→ **What you have to do**:
Where in the data below does the word "properties" appear? Copy each line that holds it.

Dataset entries:
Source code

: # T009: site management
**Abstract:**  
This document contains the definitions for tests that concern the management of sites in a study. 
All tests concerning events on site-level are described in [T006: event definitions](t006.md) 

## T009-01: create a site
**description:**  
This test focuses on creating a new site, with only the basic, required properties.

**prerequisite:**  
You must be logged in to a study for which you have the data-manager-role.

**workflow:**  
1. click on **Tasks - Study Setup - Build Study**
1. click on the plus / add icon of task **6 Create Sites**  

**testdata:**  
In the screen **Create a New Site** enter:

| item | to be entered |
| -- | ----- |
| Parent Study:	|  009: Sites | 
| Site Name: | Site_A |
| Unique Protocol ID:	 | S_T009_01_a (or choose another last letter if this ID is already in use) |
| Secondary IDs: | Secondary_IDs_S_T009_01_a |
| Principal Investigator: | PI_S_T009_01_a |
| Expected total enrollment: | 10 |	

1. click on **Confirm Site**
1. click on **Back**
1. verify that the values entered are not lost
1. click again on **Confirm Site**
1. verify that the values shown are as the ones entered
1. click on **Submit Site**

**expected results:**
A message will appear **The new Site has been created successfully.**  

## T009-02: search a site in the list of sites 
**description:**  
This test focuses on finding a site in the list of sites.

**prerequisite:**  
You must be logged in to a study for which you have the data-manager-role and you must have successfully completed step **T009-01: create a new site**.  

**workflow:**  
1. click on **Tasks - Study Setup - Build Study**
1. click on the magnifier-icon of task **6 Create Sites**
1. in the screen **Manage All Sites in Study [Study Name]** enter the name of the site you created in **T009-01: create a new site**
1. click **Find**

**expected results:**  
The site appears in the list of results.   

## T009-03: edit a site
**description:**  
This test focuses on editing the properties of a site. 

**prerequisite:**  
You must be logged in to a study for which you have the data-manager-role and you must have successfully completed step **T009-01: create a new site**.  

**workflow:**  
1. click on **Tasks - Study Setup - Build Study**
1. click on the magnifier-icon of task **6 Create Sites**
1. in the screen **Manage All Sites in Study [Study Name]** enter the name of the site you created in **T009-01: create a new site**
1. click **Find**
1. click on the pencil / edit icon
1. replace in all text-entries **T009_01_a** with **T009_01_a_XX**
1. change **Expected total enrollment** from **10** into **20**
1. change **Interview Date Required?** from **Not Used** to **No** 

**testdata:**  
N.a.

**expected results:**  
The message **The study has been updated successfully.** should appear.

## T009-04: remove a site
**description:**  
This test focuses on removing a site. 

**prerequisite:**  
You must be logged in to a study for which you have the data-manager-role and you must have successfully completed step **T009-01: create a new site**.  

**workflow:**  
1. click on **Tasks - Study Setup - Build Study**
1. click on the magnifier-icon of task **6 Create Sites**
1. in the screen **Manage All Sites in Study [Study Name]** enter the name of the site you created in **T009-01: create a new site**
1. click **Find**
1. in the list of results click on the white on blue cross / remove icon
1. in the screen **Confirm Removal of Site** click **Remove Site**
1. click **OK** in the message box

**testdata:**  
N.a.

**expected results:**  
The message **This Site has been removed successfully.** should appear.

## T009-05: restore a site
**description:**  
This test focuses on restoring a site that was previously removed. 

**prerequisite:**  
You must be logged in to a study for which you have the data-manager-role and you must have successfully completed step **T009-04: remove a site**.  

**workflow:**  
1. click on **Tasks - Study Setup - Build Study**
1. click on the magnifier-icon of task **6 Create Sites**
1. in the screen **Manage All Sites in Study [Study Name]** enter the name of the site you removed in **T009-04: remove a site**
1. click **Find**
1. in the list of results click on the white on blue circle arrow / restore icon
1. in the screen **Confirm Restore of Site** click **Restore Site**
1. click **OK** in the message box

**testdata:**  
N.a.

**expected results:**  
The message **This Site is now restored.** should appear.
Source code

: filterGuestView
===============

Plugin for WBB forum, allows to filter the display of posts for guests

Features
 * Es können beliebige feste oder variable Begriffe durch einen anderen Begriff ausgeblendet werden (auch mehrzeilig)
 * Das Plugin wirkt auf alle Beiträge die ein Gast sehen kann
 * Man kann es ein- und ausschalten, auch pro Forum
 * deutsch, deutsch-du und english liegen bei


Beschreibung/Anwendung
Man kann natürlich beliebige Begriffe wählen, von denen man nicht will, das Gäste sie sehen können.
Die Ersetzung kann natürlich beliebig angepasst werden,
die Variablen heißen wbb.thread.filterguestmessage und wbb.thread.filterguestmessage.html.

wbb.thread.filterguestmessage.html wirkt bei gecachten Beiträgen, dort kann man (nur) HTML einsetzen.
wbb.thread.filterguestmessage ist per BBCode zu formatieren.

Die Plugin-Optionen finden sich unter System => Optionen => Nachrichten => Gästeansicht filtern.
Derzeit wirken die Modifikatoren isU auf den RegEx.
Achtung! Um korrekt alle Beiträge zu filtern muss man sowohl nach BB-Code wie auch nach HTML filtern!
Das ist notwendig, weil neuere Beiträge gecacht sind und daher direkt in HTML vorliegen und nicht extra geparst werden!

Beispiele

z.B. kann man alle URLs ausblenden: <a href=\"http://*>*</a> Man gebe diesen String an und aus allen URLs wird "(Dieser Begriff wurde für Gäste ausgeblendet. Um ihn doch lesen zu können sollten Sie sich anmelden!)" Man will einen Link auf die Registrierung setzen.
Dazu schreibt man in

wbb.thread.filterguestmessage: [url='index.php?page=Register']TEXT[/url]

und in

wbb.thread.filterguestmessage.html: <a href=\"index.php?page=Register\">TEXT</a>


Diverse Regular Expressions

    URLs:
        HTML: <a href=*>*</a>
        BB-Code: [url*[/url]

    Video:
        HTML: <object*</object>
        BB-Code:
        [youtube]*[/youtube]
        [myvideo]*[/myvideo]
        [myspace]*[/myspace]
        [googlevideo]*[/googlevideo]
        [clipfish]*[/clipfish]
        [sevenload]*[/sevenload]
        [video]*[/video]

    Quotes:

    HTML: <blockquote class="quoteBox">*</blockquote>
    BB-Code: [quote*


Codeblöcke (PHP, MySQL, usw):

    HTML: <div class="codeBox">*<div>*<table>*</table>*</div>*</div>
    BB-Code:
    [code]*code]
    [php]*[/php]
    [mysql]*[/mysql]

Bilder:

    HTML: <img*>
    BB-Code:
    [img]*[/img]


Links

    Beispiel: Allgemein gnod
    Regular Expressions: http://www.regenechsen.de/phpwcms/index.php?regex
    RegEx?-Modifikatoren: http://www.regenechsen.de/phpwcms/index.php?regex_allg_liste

→ **Exercise result**:
This test focuses on creating a new site, with only the basic, required properties.
This test focuses on editing the properties of a site. 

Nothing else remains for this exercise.